First I scrubbed the grime off the bottom of the tub. Don't do this before you clean the drain. You will be pissed when you realize that this was all for naught. I found out the hard way.
I stuck on the rubber gloves, reached into the drain, and started pulling out what appeared to be a hairy mass of globular....something. It was not pretty. Think creepy girl from the The Ring.
Or this:
I thought for a moment of all the different substances that possibly made up this blob-like creature that was hanging from my clenched rubber hands. Head & shoulders? Feet grime? Snot rockets? Better not to question.
I managed to get most of it out and ran the water, expecting the waters to clear. But no! A grimy film still clang to the surface of the puddle, as I, dejected, slumped over the side of the tub.

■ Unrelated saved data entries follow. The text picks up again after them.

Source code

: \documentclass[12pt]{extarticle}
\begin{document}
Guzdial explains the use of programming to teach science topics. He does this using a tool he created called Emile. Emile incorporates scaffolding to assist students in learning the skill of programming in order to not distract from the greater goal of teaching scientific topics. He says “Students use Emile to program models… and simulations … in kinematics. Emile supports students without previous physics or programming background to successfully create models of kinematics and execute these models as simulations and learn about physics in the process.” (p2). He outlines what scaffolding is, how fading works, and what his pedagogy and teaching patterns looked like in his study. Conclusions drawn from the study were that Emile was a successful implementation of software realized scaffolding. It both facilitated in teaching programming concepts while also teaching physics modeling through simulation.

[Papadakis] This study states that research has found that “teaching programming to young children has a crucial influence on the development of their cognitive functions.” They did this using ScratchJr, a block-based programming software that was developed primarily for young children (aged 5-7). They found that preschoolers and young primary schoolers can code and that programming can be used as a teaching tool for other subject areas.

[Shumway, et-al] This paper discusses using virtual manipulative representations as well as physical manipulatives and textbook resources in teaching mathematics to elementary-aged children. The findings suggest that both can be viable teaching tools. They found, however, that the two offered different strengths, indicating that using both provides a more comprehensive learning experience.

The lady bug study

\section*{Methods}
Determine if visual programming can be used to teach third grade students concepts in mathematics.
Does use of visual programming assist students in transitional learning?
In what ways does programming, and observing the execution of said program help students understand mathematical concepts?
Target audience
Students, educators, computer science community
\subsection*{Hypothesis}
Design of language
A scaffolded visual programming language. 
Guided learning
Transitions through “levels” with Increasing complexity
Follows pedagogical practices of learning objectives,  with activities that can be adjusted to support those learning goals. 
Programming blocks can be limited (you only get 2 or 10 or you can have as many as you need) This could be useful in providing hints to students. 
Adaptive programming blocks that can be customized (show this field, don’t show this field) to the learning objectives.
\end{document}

That's when I got the hanger. Twisted it into two prongs for prying. Then dove in. I scraped and reached for whatever gobbilty-gook that remained. It was pitch dark; I couldn't see. All I got were glimpses of a slimy grey mass peaking through a watery abyss. It was like I was performing a fucking abortion on my tub drain for chrisssakes.
By the end of the evening, I had gotten nowhere with this drain debacle, and it was once again covered in a battleground of hair and grime. I left for dinner with hands smelling like mildewed rubber. You win this time, tub. But I'll be back. With the acidic vengeance of a bottle of Drano.
That night, Ryan and I had dinner at Zen Sushi on St. Mark's with co-workers Ben and Wen. (Sounds like an early reader verse....."Ben and Wen went out to Zen for some ra-men"....) We've gone to this place a couple of times before; they're always crowded, but they have half-priced sushi and some decent chicken dishes.
Afterward, upon reading the check, he realizes they've charged him full price. We explain this to the Asian waiter, who sort of rudely accuses Ben of sharing with Wen. This is a stupid assumption, since Wen had already eaten dinner at a table close-by nearly 4o minutes before; she hadn't touched his food. Yet the waiter still INSISTS she's shared, as her chopstick is lying in his soy sauce. (Blasphemy!)
You can't just slap on a sharing price without a warning. And even if we were lying (which we were not), the customer is always right.
He finally agreed to take down the price. But when he came back with the receipt, there was an extra service charge already added!
Ben proceeded to scribble the words "Bad Service" on the receipt, as well as an angry face for emphasis. This is more or less what he drew:
Ryan and I stared at it for a bit, then a look of muted horror passed between us both. Somehow even a rude waiter didn't deserve to be the victim of even an unintentional racial slur.
He crossed it out quickly. And drew a proper unhappy face; no stereotypes this time. I may be unkosher, but I have my boundaries. Except when it comes to comparing abortions to cleaning drains.